**EXERCISE DESCRIPTION**
Reproduce, character for character, the lines below from the first through the one with "If you do this, you". Leave pictures out.

(Collected data)
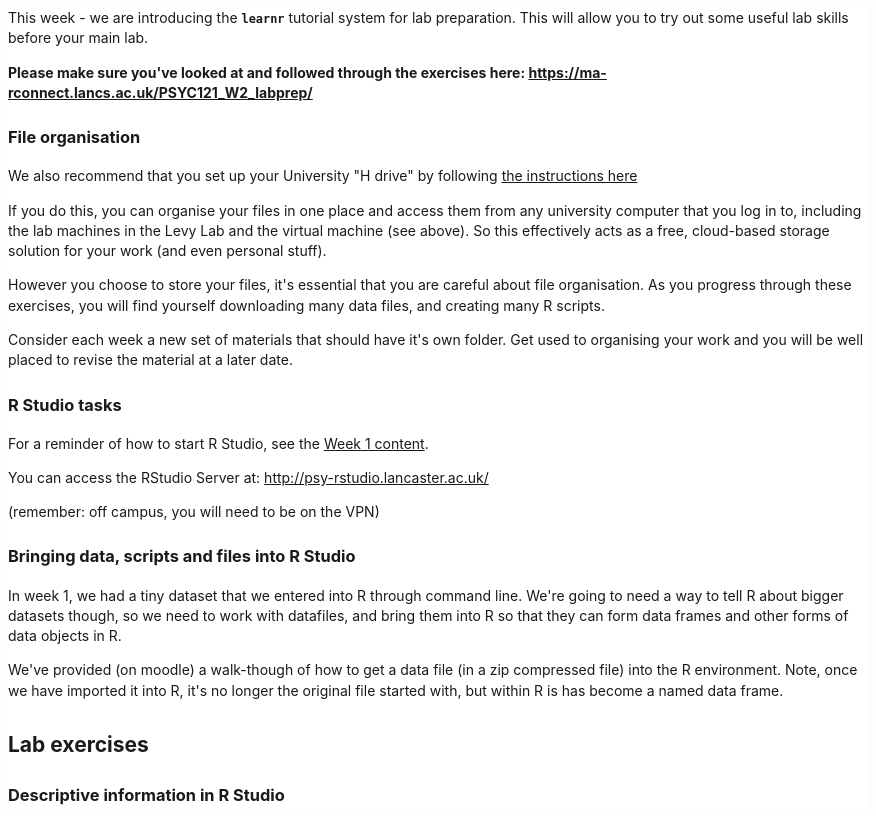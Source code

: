 This week - we are introducing the **`learnr`** tutorial system for lab preparation. This will allow you to try out some useful lab skills before your main lab.

**Please make sure you've looked at and followed through the exercises here: <https://ma-rconnect.lancs.ac.uk/PSYC121_W2_labprep/>**

### File organisation

We also recommend that you set up your University "H drive" by following [the instructions here](https://answers.lancaster.ac.uk/display/ISS/Personal+filestore+%28H+drive%29+help)

If you do this, you can organise your files in one place and access them from any university computer that you log in to, including the lab machines in the Levy Lab and the virtual machine (see above). So this effectively acts as a free, cloud-based storage solution for your work (and even personal stuff).

However you choose to store your files, it's essential that you are careful about file organisation. As you progress through these exercises, you will find yourself downloading many data files, and creating many R scripts.

Consider each week a new set of materials that should have it's own folder. Get used to organising your work and you will be well placed to revise the material at a later date.

### R Studio tasks

For a reminder of how to start R Studio, see the [Week 1 content](#getting_started).

You can access the RStudio Server at: <http://psy-rstudio.lancaster.ac.uk/> 

(remember: off campus, you will need to be on the VPN)

### Bringing data, scripts and files into R Studio

In week 1, we had a tiny dataset that we entered into R through command line. We're going to need a way to tell R about bigger datasets though, so we need to work with datafiles, and bring them into R so that they can form data frames and other forms of data objects in R.

We've provided (on moodle) a walk-though of how to get a data file (in a zip compressed file) into the R environment. Note, once we have imported it into R, it's no longer the original file started with, but within R is has become a named data frame.

## Lab exercises

### Descriptive information in R Studio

**TASK ANSWER**
Source code

: This week - we are introducing the **`learnr`** tutorial system for lab preparation. This will allow you to try out some useful lab skills before your main lab.

**Please make sure you've looked at and followed through the exercises here: <https://ma-rconnect.lancs.ac.uk/PSYC121_W2_labprep/>**

### File organisation

We also recommend that you set up your University "H drive" by following [the instructions here](https://answers.lancaster.ac.uk/display/ISS/Personal+filestore+%28H+drive%29+help)

If you do this, you can organise your files in one place and access them from any university computer that you log in to, including the lab machines in the Levy Lab and the virtual machine (see above). So this effectively acts as a free, cloud-based storage solution for your work (and even personal stuff).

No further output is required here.